**WHAT NEEDS TO BE DONE**
Of the entries below, return only those lines from the line with "a list of indexes, and" to the line with "in array notation", exactly, both included.

**SUPPLIED RECORDS**
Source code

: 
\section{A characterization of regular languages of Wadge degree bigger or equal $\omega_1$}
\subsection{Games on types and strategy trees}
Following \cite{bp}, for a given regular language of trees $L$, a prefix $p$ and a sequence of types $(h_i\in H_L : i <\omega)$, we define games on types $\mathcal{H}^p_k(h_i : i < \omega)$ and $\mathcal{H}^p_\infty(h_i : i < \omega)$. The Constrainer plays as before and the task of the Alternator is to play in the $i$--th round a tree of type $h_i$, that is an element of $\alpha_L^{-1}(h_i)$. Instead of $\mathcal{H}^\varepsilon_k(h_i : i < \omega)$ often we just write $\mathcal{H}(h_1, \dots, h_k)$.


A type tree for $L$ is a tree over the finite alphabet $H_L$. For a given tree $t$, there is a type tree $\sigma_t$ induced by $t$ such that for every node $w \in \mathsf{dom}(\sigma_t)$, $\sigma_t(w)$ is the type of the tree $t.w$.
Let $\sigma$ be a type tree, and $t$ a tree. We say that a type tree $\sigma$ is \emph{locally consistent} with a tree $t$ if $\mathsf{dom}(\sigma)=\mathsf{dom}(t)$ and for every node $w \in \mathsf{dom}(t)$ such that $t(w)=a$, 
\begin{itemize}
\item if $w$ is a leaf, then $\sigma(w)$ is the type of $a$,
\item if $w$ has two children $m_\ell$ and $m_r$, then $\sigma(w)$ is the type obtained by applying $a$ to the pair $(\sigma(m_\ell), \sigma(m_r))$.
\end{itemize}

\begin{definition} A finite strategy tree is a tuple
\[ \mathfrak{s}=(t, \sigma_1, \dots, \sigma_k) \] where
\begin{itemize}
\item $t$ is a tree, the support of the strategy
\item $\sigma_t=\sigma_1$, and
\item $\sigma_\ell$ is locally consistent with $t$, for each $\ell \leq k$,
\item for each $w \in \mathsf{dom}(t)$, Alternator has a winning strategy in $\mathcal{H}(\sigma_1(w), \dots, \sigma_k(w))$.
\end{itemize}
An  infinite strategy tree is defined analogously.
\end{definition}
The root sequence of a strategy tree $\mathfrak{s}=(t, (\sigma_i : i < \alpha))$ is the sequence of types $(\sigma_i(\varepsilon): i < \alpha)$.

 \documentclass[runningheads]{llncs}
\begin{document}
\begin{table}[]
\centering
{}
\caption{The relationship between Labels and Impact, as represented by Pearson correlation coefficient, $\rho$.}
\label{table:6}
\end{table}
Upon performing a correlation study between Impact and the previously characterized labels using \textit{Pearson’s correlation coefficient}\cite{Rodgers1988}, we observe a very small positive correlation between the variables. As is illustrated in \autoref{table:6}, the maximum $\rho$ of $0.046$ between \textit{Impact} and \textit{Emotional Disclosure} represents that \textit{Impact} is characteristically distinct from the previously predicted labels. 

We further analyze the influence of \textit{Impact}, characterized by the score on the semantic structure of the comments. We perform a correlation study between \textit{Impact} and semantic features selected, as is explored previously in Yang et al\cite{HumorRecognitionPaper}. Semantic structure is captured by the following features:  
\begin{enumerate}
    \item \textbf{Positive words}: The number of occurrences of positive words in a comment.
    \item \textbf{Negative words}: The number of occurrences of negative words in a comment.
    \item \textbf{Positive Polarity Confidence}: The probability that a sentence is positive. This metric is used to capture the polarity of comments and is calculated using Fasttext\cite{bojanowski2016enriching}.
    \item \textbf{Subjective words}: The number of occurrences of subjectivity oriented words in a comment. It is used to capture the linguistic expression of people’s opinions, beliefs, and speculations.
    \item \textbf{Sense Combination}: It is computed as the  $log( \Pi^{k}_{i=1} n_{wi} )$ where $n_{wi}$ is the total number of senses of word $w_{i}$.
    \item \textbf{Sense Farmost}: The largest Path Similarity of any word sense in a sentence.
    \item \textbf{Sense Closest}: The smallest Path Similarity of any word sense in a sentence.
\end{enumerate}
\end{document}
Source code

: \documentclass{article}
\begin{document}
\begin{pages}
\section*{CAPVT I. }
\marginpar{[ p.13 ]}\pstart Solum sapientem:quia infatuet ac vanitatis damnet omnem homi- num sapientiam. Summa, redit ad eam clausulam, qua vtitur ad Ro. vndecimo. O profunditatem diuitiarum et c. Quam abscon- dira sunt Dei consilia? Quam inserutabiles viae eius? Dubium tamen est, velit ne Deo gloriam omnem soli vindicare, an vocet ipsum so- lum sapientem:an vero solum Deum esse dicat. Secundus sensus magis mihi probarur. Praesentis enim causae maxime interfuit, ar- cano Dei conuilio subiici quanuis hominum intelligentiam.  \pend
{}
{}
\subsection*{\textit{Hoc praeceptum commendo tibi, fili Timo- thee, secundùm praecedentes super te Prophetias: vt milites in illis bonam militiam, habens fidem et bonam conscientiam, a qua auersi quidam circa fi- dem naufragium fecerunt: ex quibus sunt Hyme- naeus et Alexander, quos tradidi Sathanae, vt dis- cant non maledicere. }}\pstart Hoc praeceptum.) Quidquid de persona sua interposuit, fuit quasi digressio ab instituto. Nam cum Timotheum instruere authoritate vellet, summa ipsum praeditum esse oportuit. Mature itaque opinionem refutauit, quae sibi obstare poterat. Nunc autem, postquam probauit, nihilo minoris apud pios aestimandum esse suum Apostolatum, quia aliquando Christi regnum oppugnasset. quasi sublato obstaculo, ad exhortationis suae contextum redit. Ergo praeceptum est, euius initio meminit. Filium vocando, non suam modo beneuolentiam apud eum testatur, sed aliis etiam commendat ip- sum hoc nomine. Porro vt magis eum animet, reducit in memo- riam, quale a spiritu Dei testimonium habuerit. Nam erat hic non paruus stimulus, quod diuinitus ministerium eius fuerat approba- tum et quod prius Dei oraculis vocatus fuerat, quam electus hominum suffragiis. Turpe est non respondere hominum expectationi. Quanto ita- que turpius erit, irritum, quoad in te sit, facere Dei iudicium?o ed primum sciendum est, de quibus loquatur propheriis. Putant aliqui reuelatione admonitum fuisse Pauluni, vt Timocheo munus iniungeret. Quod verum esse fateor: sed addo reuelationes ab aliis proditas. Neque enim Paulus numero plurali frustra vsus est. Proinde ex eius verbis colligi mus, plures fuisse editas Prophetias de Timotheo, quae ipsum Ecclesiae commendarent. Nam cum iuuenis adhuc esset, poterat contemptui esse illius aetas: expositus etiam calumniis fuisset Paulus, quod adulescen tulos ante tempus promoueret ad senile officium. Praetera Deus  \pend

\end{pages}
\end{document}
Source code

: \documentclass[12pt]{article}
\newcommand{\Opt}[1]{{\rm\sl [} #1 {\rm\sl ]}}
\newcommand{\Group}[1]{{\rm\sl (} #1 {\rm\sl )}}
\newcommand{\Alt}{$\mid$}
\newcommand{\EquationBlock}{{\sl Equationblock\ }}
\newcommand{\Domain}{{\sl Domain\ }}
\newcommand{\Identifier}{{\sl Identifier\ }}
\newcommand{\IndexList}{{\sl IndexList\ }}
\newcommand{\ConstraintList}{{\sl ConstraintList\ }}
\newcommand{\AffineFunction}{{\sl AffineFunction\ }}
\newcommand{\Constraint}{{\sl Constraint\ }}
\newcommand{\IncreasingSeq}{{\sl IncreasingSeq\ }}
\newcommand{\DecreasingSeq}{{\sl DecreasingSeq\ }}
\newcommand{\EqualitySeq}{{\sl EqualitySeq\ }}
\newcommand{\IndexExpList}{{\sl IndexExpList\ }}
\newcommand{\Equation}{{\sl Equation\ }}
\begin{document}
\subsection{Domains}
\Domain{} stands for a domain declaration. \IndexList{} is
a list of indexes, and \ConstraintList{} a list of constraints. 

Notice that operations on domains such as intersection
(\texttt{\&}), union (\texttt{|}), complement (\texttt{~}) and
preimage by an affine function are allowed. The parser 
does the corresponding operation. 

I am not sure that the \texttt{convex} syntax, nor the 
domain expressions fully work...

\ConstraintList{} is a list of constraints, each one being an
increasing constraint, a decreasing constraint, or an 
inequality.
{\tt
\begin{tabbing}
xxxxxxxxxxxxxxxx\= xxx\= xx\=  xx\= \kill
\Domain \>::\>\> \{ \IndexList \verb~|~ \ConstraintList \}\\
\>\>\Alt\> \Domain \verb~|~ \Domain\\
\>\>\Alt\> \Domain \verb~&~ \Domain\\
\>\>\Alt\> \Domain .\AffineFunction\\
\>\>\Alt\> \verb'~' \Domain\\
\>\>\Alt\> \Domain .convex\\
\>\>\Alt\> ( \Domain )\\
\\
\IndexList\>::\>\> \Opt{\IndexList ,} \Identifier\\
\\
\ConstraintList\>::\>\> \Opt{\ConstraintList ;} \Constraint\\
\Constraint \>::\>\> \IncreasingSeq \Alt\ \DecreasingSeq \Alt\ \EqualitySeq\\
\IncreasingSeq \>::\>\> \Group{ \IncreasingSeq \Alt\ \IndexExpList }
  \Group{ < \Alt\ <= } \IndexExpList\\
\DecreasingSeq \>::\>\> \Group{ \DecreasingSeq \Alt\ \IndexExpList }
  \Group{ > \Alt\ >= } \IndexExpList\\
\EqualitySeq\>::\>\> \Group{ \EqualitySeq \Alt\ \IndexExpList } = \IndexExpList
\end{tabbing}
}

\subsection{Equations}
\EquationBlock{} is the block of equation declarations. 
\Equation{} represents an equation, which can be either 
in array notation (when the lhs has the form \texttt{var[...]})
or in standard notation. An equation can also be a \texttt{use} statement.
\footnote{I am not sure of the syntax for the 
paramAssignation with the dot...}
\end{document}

**WRITTEN ANSWER**
a list of indexes, and \ConstraintList{} a list of constraints. 

Notice that operations on domains such as intersection
(\texttt{\&}), union (\texttt{|}), complement (\texttt{~}) and
preimage by an affine function are allowed. The parser 
does the corresponding operation. 

I am not sure that the \texttt{convex} syntax, nor the 
domain expressions fully work...

\ConstraintList{} is a list of constraints, each one being an
increasing constraint, a decreasing constraint, or an 
inequality.
{\tt
\begin{tabbing}
xxxxxxxxxxxxxxxx\= xxx\= xx\=  xx\= \kill
\Domain \>::\>\> \{ \IndexList \verb~|~ \ConstraintList \}\\
\>\>\Alt\> \Domain \verb~|~ \Domain\\
\>\>\Alt\> \Domain \verb~&~ \Domain\\
\>\>\Alt\> \Domain .\AffineFunction\\
\>\>\Alt\> \verb'~' \Domain\\
\>\>\Alt\> \Domain .convex\\
\>\>\Alt\> ( \Domain )\\
\\
\IndexList\>::\>\> \Opt{\IndexList ,} \Identifier\\
\\
\ConstraintList\>::\>\> \Opt{\ConstraintList ;} \Constraint\\
\Constraint \>::\>\> \IncreasingSeq \Alt\ \DecreasingSeq \Alt\ \EqualitySeq\\
\IncreasingSeq \>::\>\> \Group{ \IncreasingSeq \Alt\ \IndexExpList }
  \Group{ < \Alt\ <= } \IndexExpList\\
\DecreasingSeq \>::\>\> \Group{ \DecreasingSeq \Alt\ \IndexExpList }
  \Group{ > \Alt\ >= } \IndexExpList\\
\EqualitySeq\>::\>\> \Group{ \EqualitySeq \Alt\ \IndexExpList } = \IndexExpList
\end{tabbing}
}

\subsection{Equations}
\EquationBlock{} is the block of equation declarations. 
\Equation{} represents an equation, which can be either 
in array notation (when the lhs has the form \texttt{var[...]})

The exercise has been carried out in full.